(Available data):
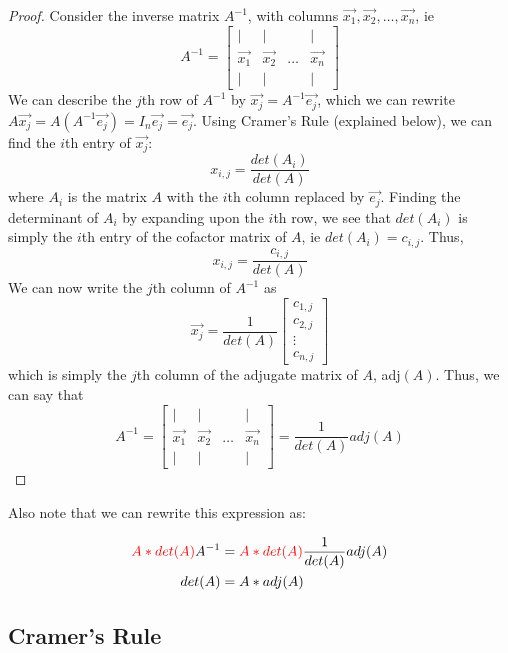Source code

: \documentclass[12pt]{article}
\begin{document}
\begin{proof}
    Consider the inverse matrix $A^{-1}$, with columns $\vec{x_1}, \vec{x_2}, \dots, \vec{x_n}$, ie \[A^{-1} = 
    \begin{bmatrix} 
        | & | & &|\\
        \vec{x_1} & \vec{x_2} & \dots & \vec{x_n}\\
        | & | & &|
    \end{bmatrix}\] We can describe the $j$th row of $A^{-1}$ by $\vec{x_j} = A^{-1}\vec{e_j}$, which we can rewrite $A\vec{x_j}= A(A^{-1}\vec{e_j}) = I_n \vec{e_j} = \vec{e_j}$. Using Cramer's Rule (explained below), we can find the $i$th entry of $\vec{x_j}$: \[x_{i,j} = \frac{det(A_i)}{det(A)}\] where $A_i$ is the matrix $A$ with the $i$th column replaced by $\vec{e_j}$. Finding the determinant of $A_i$ by expanding upon the $i$th row, we see that $det(A_i)$ is simply the $i$th entry of the cofactor matrix of $A$, ie $det(A_i) = c_{i,j}$. Thus, \[x_{i,j} = \frac{c_{i,j}}{det(A)}\] We can now write the $j$th column of $A^{-1}$ as \[\vec{x_j} = \frac{1}{det(A)}\begin{bmatrix}
        c_{1,j}\\
        c_{2,j}\\
        \vdots\\
        c_{n,j}
    \end{bmatrix}\] which is simply the $j$th column of the adjugate matrix of $A$, adj$(A)$. Thus, we can say that \[A^{-1} = \begin{bmatrix} 
        | & | & & |\\
        \vec{x_1} & \vec{x_2} & \dots & \vec{x_n}\\
        | & | & & |
    \end{bmatrix} = \frac{1}{det(A)}adj(A)\]
\end{proof}

Also note that we can rewrite this expression as:

\begin{equation}
    \begin{split}
        \textcolor{red}{A*det(A)}A^{-1} &= \textcolor{red}{A*det(A)}\frac{1}{det(A)} adj(A)\\
        det(A) &= A * adj(A)\\
    \end{split}
\end{equation}

\subsection{Cramer's Rule}
\end{document}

(What you are asked to do): Quote every line of the records above exactly; no picture is to be copied.

(Solution to this task):
Source code

: \documentclass[12pt]{article}
\begin{document}
\begin{proof}
    Consider the inverse matrix $A^{-1}$, with columns $\vec{x_1}, \vec{x_2}, \dots, \vec{x_n}$, ie \[A^{-1} = 
    \begin{bmatrix} 
        | & | & &|\\
        \vec{x_1} & \vec{x_2} & \dots & \vec{x_n}\\
        | & | & &|
    \end{bmatrix}\] We can describe the $j$th row of $A^{-1}$ by $\vec{x_j} = A^{-1}\vec{e_j}$, which we can rewrite $A\vec{x_j}= A(A^{-1}\vec{e_j}) = I_n \vec{e_j} = \vec{e_j}$. Using Cramer's Rule (explained below), we can find the $i$th entry of $\vec{x_j}$: \[x_{i,j} = \frac{det(A_i)}{det(A)}\] where $A_i$ is the matrix $A$ with the $i$th column replaced by $\vec{e_j}$. Finding the determinant of $A_i$ by expanding upon the $i$th row, we see that $det(A_i)$ is simply the $i$th entry of the cofactor matrix of $A$, ie $det(A_i) = c_{i,j}$. Thus, \[x_{i,j} = \frac{c_{i,j}}{det(A)}\] We can now write the $j$th column of $A^{-1}$ as \[\vec{x_j} = \frac{1}{det(A)}\begin{bmatrix}
        c_{1,j}\\
        c_{2,j}\\
        \vdots\\
        c_{n,j}
    \end{bmatrix}\] which is simply the $j$th column of the adjugate matrix of $A$, adj$(A)$. Thus, we can say that \[A^{-1} = \begin{bmatrix} 
        | & | & & |\\
        \vec{x_1} & \vec{x_2} & \dots & \vec{x_n}\\
        | & | & & |
    \end{bmatrix} = \frac{1}{det(A)}adj(A)\]
\end{proof}

Also note that we can rewrite this expression as:

\begin{equation}
    \begin{split}
        \textcolor{red}{A*det(A)}A^{-1} &= \textcolor{red}{A*det(A)}\frac{1}{det(A)} adj(A)\\
        det(A) &= A * adj(A)\\
    \end{split}
\end{equation}

\subsection{Cramer's Rule}
\end{document}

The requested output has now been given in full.